_Aim of the exercise_: All of the data needs to be printed again, exactly as written.

[Stored data entries]
_ _ _ _ _

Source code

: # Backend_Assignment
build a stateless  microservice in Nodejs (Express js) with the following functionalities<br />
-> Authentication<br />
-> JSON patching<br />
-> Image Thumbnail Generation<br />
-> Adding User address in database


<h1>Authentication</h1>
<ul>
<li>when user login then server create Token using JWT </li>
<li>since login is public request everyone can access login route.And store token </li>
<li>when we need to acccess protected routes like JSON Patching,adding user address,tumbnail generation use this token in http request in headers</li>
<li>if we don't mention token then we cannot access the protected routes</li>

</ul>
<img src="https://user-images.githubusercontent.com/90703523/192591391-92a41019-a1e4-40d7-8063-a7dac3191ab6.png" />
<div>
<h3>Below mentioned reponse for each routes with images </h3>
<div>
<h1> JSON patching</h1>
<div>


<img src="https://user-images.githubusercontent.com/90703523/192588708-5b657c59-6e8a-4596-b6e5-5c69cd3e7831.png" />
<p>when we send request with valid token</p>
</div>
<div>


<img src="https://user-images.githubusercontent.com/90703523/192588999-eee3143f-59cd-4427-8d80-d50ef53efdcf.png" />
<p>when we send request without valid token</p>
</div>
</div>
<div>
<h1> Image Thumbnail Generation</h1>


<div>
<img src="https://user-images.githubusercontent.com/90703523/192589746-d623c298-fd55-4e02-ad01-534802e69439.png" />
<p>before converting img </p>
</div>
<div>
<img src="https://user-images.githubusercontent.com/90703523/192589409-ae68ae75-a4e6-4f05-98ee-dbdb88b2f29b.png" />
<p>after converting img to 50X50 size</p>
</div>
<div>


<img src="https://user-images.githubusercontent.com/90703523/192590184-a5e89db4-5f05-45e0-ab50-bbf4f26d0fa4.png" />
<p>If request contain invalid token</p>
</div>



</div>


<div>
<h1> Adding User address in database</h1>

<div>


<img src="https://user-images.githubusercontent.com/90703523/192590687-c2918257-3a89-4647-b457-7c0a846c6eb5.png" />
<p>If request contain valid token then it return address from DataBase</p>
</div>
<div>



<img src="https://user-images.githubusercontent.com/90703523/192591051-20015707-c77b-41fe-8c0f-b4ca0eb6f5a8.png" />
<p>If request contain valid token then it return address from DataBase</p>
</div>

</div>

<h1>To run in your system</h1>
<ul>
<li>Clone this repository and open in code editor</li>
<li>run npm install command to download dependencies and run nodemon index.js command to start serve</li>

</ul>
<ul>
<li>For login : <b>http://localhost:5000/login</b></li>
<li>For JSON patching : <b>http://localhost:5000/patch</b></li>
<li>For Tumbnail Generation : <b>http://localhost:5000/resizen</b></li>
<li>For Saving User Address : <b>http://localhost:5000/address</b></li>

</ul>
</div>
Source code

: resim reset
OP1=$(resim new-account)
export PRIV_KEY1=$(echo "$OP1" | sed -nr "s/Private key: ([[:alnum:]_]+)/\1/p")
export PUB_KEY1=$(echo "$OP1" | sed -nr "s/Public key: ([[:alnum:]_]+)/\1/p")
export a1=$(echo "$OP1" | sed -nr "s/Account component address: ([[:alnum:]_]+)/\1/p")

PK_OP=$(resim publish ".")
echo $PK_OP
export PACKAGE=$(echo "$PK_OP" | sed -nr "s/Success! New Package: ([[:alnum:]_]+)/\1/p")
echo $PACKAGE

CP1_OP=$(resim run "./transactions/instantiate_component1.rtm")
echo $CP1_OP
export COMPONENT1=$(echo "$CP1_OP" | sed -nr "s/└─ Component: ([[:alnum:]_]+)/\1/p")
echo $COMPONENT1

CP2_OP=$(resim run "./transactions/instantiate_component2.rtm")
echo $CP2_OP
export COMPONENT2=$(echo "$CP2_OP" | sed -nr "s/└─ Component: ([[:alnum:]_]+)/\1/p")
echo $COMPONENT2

_ _ _ _ _

_Solution to this exercise_:
Source code

: # Backend_Assignment
build a stateless  microservice in Nodejs (Express js) with the following functionalities<br />
-> Authentication<br />
-> JSON patching<br />
-> Image Thumbnail Generation<br />
-> Adding User address in database


<h1>Authentication</h1>
<ul>
<li>when user login then server create Token using JWT </li>
<li>since login is public request everyone can access login route.And store token </li>
<li>when we need to acccess protected routes like JSON Patching,adding user address,tumbnail generation use this token in http request in headers</li>
<li>if we don't mention token then we cannot access the protected routes</li>

</ul>
<img src="https://user-images.githubusercontent.com/90703523/192591391-92a41019-a1e4-40d7-8063-a7dac3191ab6.png" />
<div>
<h3>Below mentioned reponse for each routes with images </h3>
<div>
<h1> JSON patching</h1>
<div>


<img src="https://user-images.githubusercontent.com/90703523/192588708-5b657c59-6e8a-4596-b6e5-5c69cd3e7831.png" />
<p>when we send request with valid token</p>
</div>
<div>


<img src="https://user-images.githubusercontent.com/90703523/192588999-eee3143f-59cd-4427-8d80-d50ef53efdcf.png" />
<p>when we send request without valid token</p>
</div>
</div>
<div>
<h1> Image Thumbnail Generation</h1>


<div>
<img src="https://user-images.githubusercontent.com/90703523/192589746-d623c298-fd55-4e02-ad01-534802e69439.png" />
<p>before converting img </p>
</div>
<div>
<img src="https://user-images.githubusercontent.com/90703523/192589409-ae68ae75-a4e6-4f05-98ee-dbdb88b2f29b.png" />
<p>after converting img to 50X50 size</p>
</div>
<div>


<img src="https://user-images.githubusercontent.com/90703523/192590184-a5e89db4-5f05-45e0-ab50-bbf4f26d0fa4.png" />
<p>If request contain invalid token</p>
</div>



</div>


<div>
<h1> Adding User address in database</h1>

<div>


<img src="https://user-images.githubusercontent.com/90703523/192590687-c2918257-3a89-4647-b457-7c0a846c6eb5.png" />
<p>If request contain valid token then it return address from DataBase</p>
</div>
<div>



<img src="https://user-images.githubusercontent.com/90703523/192591051-20015707-c77b-41fe-8c0f-b4ca0eb6f5a8.png" />
<p>If request contain valid token then it return address from DataBase</p>
</div>

</div>

<h1>To run in your system</h1>
<ul>
<li>Clone this repository and open in code editor</li>
<li>run npm install command to download dependencies and run nodemon index.js command to start serve</li>

</ul>
<ul>
<li>For login : <b>http://localhost:5000/login</b></li>
<li>For JSON patching : <b>http://localhost:5000/patch</b></li>
<li>For Tumbnail Generation : <b>http://localhost:5000/resizen</b></li>
<li>For Saving User Address : <b>http://localhost:5000/address</b></li>

</ul>
</div>
Source code

: resim reset
OP1=$(resim new-account)
export PRIV_KEY1=$(echo "$OP1" | sed -nr "s/Private key: ([[:alnum:]_]+)/\1/p")
export PUB_KEY1=$(echo "$OP1" | sed -nr "s/Public key: ([[:alnum:]_]+)/\1/p")
export a1=$(echo "$OP1" | sed -nr "s/Account component address: ([[:alnum:]_]+)/\1/p")

PK_OP=$(resim publish ".")
echo $PK_OP
export PACKAGE=$(echo "$PK_OP" | sed -nr "s/Success! New Package: ([[:alnum:]_]+)/\1/p")
echo $PACKAGE

CP1_OP=$(resim run "./transactions/instantiate_component1.rtm")
echo $CP1_OP
export COMPONENT1=$(echo "$CP1_OP" | sed -nr "s/└─ Component: ([[:alnum:]_]+)/\1/p")
echo $COMPONENT1

CP2_OP=$(resim run "./transactions/instantiate_component2.rtm")
echo $CP2_OP
export COMPONENT2=$(echo "$CP2_OP" | sed -nr "s/└─ Component: ([[:alnum:]_]+)/\1/p")
echo $COMPONENT2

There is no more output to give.